Read this cookbook: “Acadiana Table: Cajun and Creole Home Cooking From the Heart of Louisiana” by George Graham (Harvard Common Press, $30).
By Wendell Brock
Some cookbooks you read for stories and personality. Others you devour for the sake of the recipes.
George Graham’s new book of Cajun and Creole recipes falls in the latter category. It makes me slap-dog hungry for rib-sticking cold-weather dishes like Stuffed Turkey Wing Gumbo; Smoked Wild Duck Cassoulet; and Collard, Black-Eye, Andouille, and Sweet Potato Soup.
Graham, a former restaurant owner and longtime food writer and blogger, begins with the basics.
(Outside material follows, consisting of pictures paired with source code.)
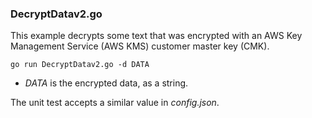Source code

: ### DecryptDatav2.go

This example decrypts some text that was encrypted with an AWS Key Management Service (AWS KMS) customer master key (CMK).

`go run DecryptDatav2.go -d DATA`

- _DATA_ is the encrypted data, as a string.

The unit test accepts a similar value in _config.json_.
He roux-minates on the difference between New Orleans-style Creole cuisine and Cajun cooking, which was born 100 miles away in the marshes of southwest Louisiana. “There is no clear answer, and that is the beauty of the culture and the cuisine,” he writes.
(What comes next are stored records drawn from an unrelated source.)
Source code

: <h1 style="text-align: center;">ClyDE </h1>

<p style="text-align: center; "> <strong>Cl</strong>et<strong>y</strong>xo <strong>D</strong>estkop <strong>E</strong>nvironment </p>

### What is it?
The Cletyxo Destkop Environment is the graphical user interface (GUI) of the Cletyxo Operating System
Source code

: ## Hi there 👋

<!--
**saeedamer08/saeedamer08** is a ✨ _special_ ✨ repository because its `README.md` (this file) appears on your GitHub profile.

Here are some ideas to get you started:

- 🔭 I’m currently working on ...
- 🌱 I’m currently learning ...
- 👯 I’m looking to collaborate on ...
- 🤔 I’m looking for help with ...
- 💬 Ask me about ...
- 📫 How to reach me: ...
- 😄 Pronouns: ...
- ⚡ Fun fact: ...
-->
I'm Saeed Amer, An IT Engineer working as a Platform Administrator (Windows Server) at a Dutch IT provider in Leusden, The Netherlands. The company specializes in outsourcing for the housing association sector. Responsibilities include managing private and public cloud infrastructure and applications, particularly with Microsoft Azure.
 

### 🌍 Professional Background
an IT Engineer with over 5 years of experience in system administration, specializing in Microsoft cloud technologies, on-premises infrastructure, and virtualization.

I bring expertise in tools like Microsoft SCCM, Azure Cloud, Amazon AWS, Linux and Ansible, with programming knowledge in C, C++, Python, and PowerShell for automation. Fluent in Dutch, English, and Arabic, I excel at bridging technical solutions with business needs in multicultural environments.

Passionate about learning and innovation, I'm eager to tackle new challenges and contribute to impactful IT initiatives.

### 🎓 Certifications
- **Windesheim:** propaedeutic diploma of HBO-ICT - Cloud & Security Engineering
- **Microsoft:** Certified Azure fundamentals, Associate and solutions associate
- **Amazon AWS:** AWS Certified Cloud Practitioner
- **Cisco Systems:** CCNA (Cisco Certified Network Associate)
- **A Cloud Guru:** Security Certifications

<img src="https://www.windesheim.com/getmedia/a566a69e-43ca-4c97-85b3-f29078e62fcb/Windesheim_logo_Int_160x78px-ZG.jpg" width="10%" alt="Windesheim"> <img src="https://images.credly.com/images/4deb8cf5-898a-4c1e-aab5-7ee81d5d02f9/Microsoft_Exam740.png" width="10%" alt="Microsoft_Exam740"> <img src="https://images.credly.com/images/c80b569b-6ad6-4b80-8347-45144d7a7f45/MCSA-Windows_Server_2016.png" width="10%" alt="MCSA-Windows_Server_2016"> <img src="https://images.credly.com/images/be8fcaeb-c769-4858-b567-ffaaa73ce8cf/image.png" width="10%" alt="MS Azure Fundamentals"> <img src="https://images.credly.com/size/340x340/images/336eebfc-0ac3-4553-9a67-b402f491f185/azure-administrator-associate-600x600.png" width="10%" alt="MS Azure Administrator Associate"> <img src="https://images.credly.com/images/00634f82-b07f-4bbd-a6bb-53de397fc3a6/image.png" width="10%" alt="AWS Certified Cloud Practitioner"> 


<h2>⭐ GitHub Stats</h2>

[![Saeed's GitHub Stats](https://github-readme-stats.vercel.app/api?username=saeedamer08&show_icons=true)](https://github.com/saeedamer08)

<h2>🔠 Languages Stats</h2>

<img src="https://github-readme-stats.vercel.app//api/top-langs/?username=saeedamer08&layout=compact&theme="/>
The opening chapter, “First You Make a Roux” is but three recipes long: Cajun Seasoning Blend, Rox’s Roux (Dark Cajun Roux), and Chicken and Smoked Sausage Gumbo. Master that holy trinity, and the world is your oyster, as it were.
Graham’s 320-page, 125-recipe opus has me drooling for Lemon-Pecan Pancakes with Southern Comfort Molasses for breakfast; Fried Oyster and Crawfish Caesar Salad for lunch; and perhaps Coq Au Vin or Grilled Baby Eggplant with Parsley-Pecan Pesto for supper.
I love the way Vietnamese influences pop up in the book: Soft-Shell Crab Bahn Mi and Cajun Pho. (The broth is made with pork neck bones, pig’s feet, and smoked ham hocks.) And I grinned at fusion smash-ups and novelty dishes like Seafood Pastalaya and Fried Pickled Okra with Sriracha Mayo.
Think of it as the ongoing creolization of the region’s cuisine. And it sure looks fine.